[Try it]: Strip the pictures and reproduce the rest of the listing exactly.
--------
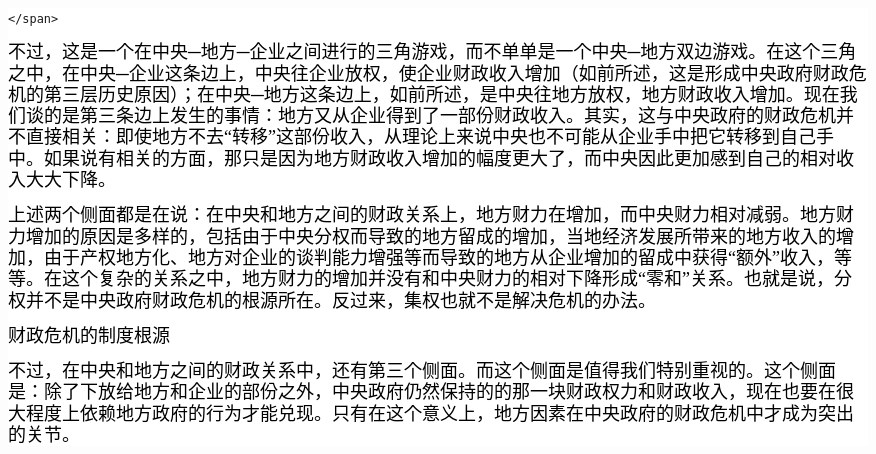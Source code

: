     </span>
   </p>
   <p>
    <span style="font-size: 13.5pt; line-height: 115%; color: black;">
    </span>
   </p>
   <p>
    <span style="font-size: 13.5pt; line-height: 115%; color: black;">
    </span>
    <span style="font-size: 13.5pt; line-height: 115%; font-family: SimSun; color: black;">
     不过，这是一个在中央─地方─企业之间进行的三角游戏，而不单单是一个中央─地方双边游戏。在这个三角之中，在中央─企业这条边上，中央往企业放权，使企业财政收入增加（如前所述，这是形成中央政府财政危机的第三层历史原因）；在中央─地方这条边上，如前所述，是中央往地方放权，地方财政收入增加。现在我们谈的是第三条边上发生的事情：地方又从企业得到了一部份财政收入。其实，这与中央政府的财政危机并不直接相关：即使地方不去“转移”这部份收入，从理论上来说中央也不可能从企业手中把它转移到自己手中。如果说有相关的方面，那只是因为地方财政收入增加的幅度更大了，而中央因此更加感到自己的相对收入大大下降。
    </span>
    <span style="font-size: 13.5pt; line-height: 115%; color: black;">
    </span>
   </p>
   <p>
    <span style="font-size: 13.5pt; line-height: 115%; color: black;">
    </span>
   </p>
   <p>
    <span style="font-size: 13.5pt; line-height: 115%; color: black;">
    </span>
    <span style="font-size: 13.5pt; line-height: 115%; font-family: SimSun; color: black;">
     上述两个侧面都是在说：在中央和地方之间的财政关系上，地方财力在增加，而中央财力相对减弱。地方财力增加的原因是多样的，包括由于中央分权而导致的地方留成的增加，当地经济发展所带来的地方收入的增加，由于产权地方化、地方对企业的谈判能力增强等而导致的地方从企业增加的留成中获得“额外”收入，等等。在这个复杂的关系之中，地方财力的增加并没有和中央财力的相对下降形成“零和”关系。也就是说，分权并不是中央政府财政危机的根源所在。反过来，集权也就不是解决危机的办法。
    </span>
    <span style="font-size: 13.5pt; line-height: 115%; color: black;">
    </span>
   </p>
   <p>
    <span style="font-size: 13.5pt; line-height: 115%; color: black;">
    </span>
   </p>
   <p>
    <span style="font-size: 13.5pt; line-height: 115%; font-family: SimSun; color: black;">
     财政危机的制度根源
    </span>
    <span style="font-size: 13.5pt; line-height: 115%; color: black;">
    </span>
   </p>
   <p>
    <span style="font-size: 13.5pt; line-height: 115%; color: black;">
    </span>
   </p>
   <p>
    <span style="font-size: 13.5pt; line-height: 115%; color: black;">
    </span>
    <span style="font-size: 13.5pt; line-height: 115%; font-family: SimSun; color: black;">
     不过，在中央和地方之间的财政关系中，还有第三个侧面。而这个侧面是值得我们特别重视的。这个侧面是：除了下放给地方和企业的部份之外，中央政府仍然保持的的那一块财政权力和财政收入，现在也要在很大程度上依赖地方政府的行为才能兑现。只有在这个意义上，地方因素在中央政府的财政危机中才成为突出的关节。
    </span>
    <span style="font-size: 13.5pt; line-height: 115%; color: black;">
    </span>
   </p>
   <p>
    <span style="font-size: 13.5pt; line-height: 115%; color: black;">
    </span>
   </p>
   <p>
    <span style="font-size: 13.5pt; line-height: 115%; color: black;">
    </span>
--------
[Output of the exercise]:
Source code

:     </span>
   </p>
   <p>
    <span style="font-size: 13.5pt; line-height: 115%; color: black;">
    </span>
   </p>
   <p>
    <span style="font-size: 13.5pt; line-height: 115%; color: black;">
    </span>
    <span style="font-size: 13.5pt; line-height: 115%; font-family: SimSun; color: black;">
     不过，这是一个在中央─地方─企业之间进行的三角游戏，而不单单是一个中央─地方双边游戏。在这个三角之中，在中央─企业这条边上，中央往企业放权，使企业财政收入增加（如前所述，这是形成中央政府财政危机的第三层历史原因）；在中央─地方这条边上，如前所述，是中央往地方放权，地方财政收入增加。现在我们谈的是第三条边上发生的事情：地方又从企业得到了一部份财政收入。其实，这与中央政府的财政危机并不直接相关：即使地方不去“转移”这部份收入，从理论上来说中央也不可能从企业手中把它转移到自己手中。如果说有相关的方面，那只是因为地方财政收入增加的幅度更大了，而中央因此更加感到自己的相对收入大大下降。
    </span>
    <span style="font-size: 13.5pt; line-height: 115%; color: black;">
    </span>
   </p>
   <p>
    <span style="font-size: 13.5pt; line-height: 115%; color: black;">
    </span>
   </p>
   <p>
    <span style="font-size: 13.5pt; line-height: 115%; color: black;">
    </span>
    <span style="font-size: 13.5pt; line-height: 115%; font-family: SimSun; color: black;">
     上述两个侧面都是在说：在中央和地方之间的财政关系上，地方财力在增加，而中央财力相对减弱。地方财力增加的原因是多样的，包括由于中央分权而导致的地方留成的增加，当地经济发展所带来的地方收入的增加，由于产权地方化、地方对企业的谈判能力增强等而导致的地方从企业增加的留成中获得“额外”收入，等等。在这个复杂的关系之中，地方财力的增加并没有和中央财力的相对下降形成“零和”关系。也就是说，分权并不是中央政府财政危机的根源所在。反过来，集权也就不是解决危机的办法。
    </span>
    <span style="font-size: 13.5pt; line-height: 115%; color: black;">
    </span>
   </p>
   <p>
    <span style="font-size: 13.5pt; line-height: 115%; color: black;">
    </span>
   </p>
   <p>
    <span style="font-size: 13.5pt; line-height: 115%; font-family: SimSun; color: black;">
     财政危机的制度根源
    </span>
    <span style="font-size: 13.5pt; line-height: 115%; color: black;">
    </span>
   </p>
   <p>
    <span style="font-size: 13.5pt; line-height: 115%; color: black;">
    </span>
   </p>
   <p>
    <span style="font-size: 13.5pt; line-height: 115%; color: black;">
    </span>
    <span style="font-size: 13.5pt; line-height: 115%; font-family: SimSun; color: black;">
     不过，在中央和地方之间的财政关系中，还有第三个侧面。而这个侧面是值得我们特别重视的。这个侧面是：除了下放给地方和企业的部份之外，中央政府仍然保持的的那一块财政权力和财政收入，现在也要在很大程度上依赖地方政府的行为才能兑现。只有在这个意义上，地方因素在中央政府的财政危机中才成为突出的关节。
    </span>
    <span style="font-size: 13.5pt; line-height: 115%; color: black;">
    </span>
   </p>
   <p>
    <span style="font-size: 13.5pt; line-height: 115%; color: black;">
    </span>
   </p>
   <p>
    <span style="font-size: 13.5pt; line-height: 115%; color: black;">
    </span>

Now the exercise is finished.